Exercise: Take every line of the material below that includes the string "Install" and copy it out.

....

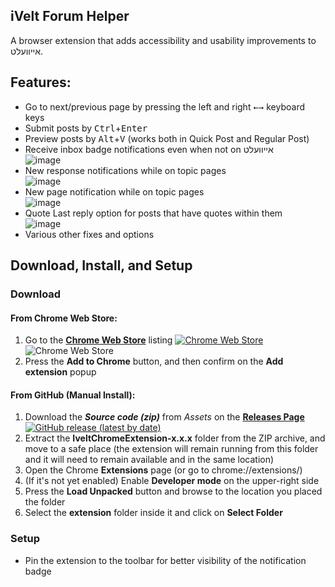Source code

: ## iVelt Forum Helper
A browser extension that adds accessibility and usability improvements to אייוועלט.

## Features:
* Go to next/previous page by pressing the left and right <kbd>←</kbd><kbd>→</kbd> keyboard keys
* Submit posts by <kbd>Ctrl</kbd>+<kbd>Enter</kbd>
* Preview posts by <kbd>Alt</kbd>+<kbd>V</kbd> (works both in Quick Post and Regular Post)
* Receive inbox badge notifications even when not on אייוועלט  
![image](https://user-images.githubusercontent.com/7387839/125001828-8c75b900-e021-11eb-890e-89ee38e124ed.png)
* New response notifications while on topic pages  
![image](https://user-images.githubusercontent.com/7387839/125001053-bd54ee80-e01f-11eb-9124-8ff37c411e8a.png)
* New page notification while on topic pages  
![image](https://user-images.githubusercontent.com/7387839/125004139-dd3be080-e026-11eb-83fd-0862d9b96ebf.png)
* Quote Last reply option for posts that have quotes within them  
![image](https://user-images.githubusercontent.com/7387839/125003855-27709200-e026-11eb-8754-14a02c8e1398.png)
* Various other fixes and options

## Download, Install, and Setup
### Download
#### From Chrome Web Store:
1. Go to the **[Chrome Web Store](https://chrome.google.com/webstore/detail/ivelt-forum-helper/bcfoanjpmoikpanagkinedlihjbaijke)** listing [![Chrome Web Store](https://img.shields.io/chrome-web-store/v/bcfoanjpmoikpanagkinedlihjbaijke?label=Chrome%20Web%20Store%20Version)](https://chrome.google.com/webstore/detail/ivelt-forum-helper/bcfoanjpmoikpanagkinedlihjbaijke) ![Chrome Web Store](https://img.shields.io/chrome-web-store/users/bcfoanjpmoikpanagkinedlihjbaijke)
2. Press the **Add to Chrome** button, and then confirm on the **Add extension** popup
#### From GitHub (Manual Install):
1. Download the **_Source code (zip)_** from _Assets_ on the **[Releases Page](https://github.com/mordechairoth/IveltChromeExtension/releases/latest/)** [![GitHub release (latest by date)](https://img.shields.io/github/v/release/mordechairoth/IveltChromeExtension?label=GitHub%20Release%20Version)](https://github.com/mordechairoth/IveltChromeExtension/releases/latest/) 
2. Extract the **IveltChromeExtension-x.x.x** folder from the ZIP archive, and move to a safe place (the extension will remain running from this folder and it will need to remain available and in the same location)
3. Open the Chrome **Extensions** page (or go to chrome://extensions/)
4. (If it's not yet enabled) Enable **Developer mode** on the upper-right side
5. Press the **Load Unpacked** button and browse to the location you placed the folder
6. Select the **extension** folder inside it and click on **Select Folder**
### Setup
* Pin the extension to the toolbar for better visibility of the notification badge
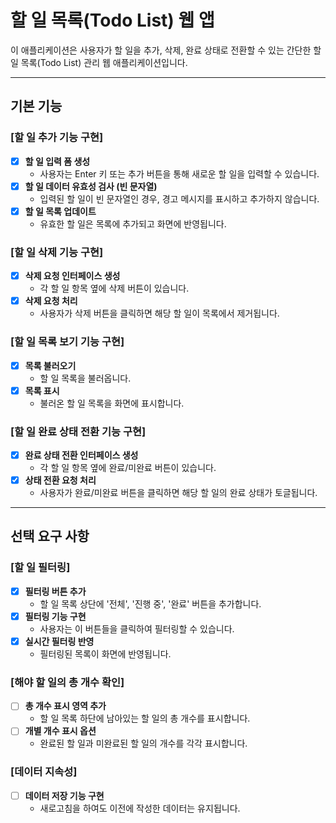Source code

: # 할 일 목록(Todo List) 웹 앱

이 애플리케이션은 사용자가 할 일을 추가, 삭제, 완료 상태로 전환할 수 있는 간단한 할 일 목록(Todo List) 관리 웹 애플리케이션입니다.

----

## 기본 기능

### [할 일 추가 기능 구현]

- [x] **할 일 입력 폼 생성**
  - 사용자는 Enter 키 또는 추가 버튼을 통해 새로운 할 일을 입력할 수 있습니다.
- [x] **할 일 데이터 유효성 검사 (빈 문자열)**
  - 입력된 할 일이 빈 문자열인 경우, 경고 메시지를 표시하고 추가하지 않습니다.
- [x] **할 일 목록 업데이트**
  - 유효한 할 일은 목록에 추가되고 화면에 반영됩니다.

### [할 일 삭제 기능 구현]

- [x] **삭제 요청 인터페이스 생성**
  - 각 할 일 항목 옆에 삭제 버튼이 있습니다.
- [x] **삭제 요청 처리**
  - 사용자가 삭제 버튼을 클릭하면 해당 할 일이 목록에서 제거됩니다.

### [할 일 목록 보기 기능 구현]

- [x] **목록 불러오기**
  - 할 일 목록을 불러옵니다.
- [x] **목록 표시**
  - 불러온 할 일 목록을 화면에 표시합니다.

### [할 일 완료 상태 전환 기능 구현]

- [x] **완료 상태 전환 인터페이스 생성**
  - 각 할 일 항목 옆에 완료/미완료 버튼이 있습니다.
- [x] **상태 전환 요청 처리**
  - 사용자가 완료/미완료 버튼을 클릭하면 해당 할 일의 완료 상태가 토글됩니다.

----

## 선택 요구 사항

### [할 일 필터링]

- [x] **필터링 버튼 추가**
  - 할 일 목록 상단에 '전체', '진행 중', '완료' 버튼을 추가합니다.
- [x] **필터링 기능 구현**
  - 사용자는 이 버튼들을 클릭하여 필터링할 수 있습니다.
- [x] **실시간 필터링 반영**
  - 필터링된 목록이 화면에 반영됩니다.

### [해야 할 일의 총 개수 확인]

- [ ] **총 개수 표시 영역 추가**
  - 할 일 목록 하단에 남아있는 할 일의 총 개수를 표시합니다.
- [ ] **개별 개수 표시 옵션**
  - 완료된 할 일과 미완료된 할 일의 개수를 각각 표시합니다.

### [데이터 지속성]

- [ ] **데이터 저장 기능 구현**
  - 새로고침을 하여도 이전에 작성한 데이터는 유지됩니다.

....

Output for this task:
## Download, Install, and Setup
#### From GitHub (Manual Install):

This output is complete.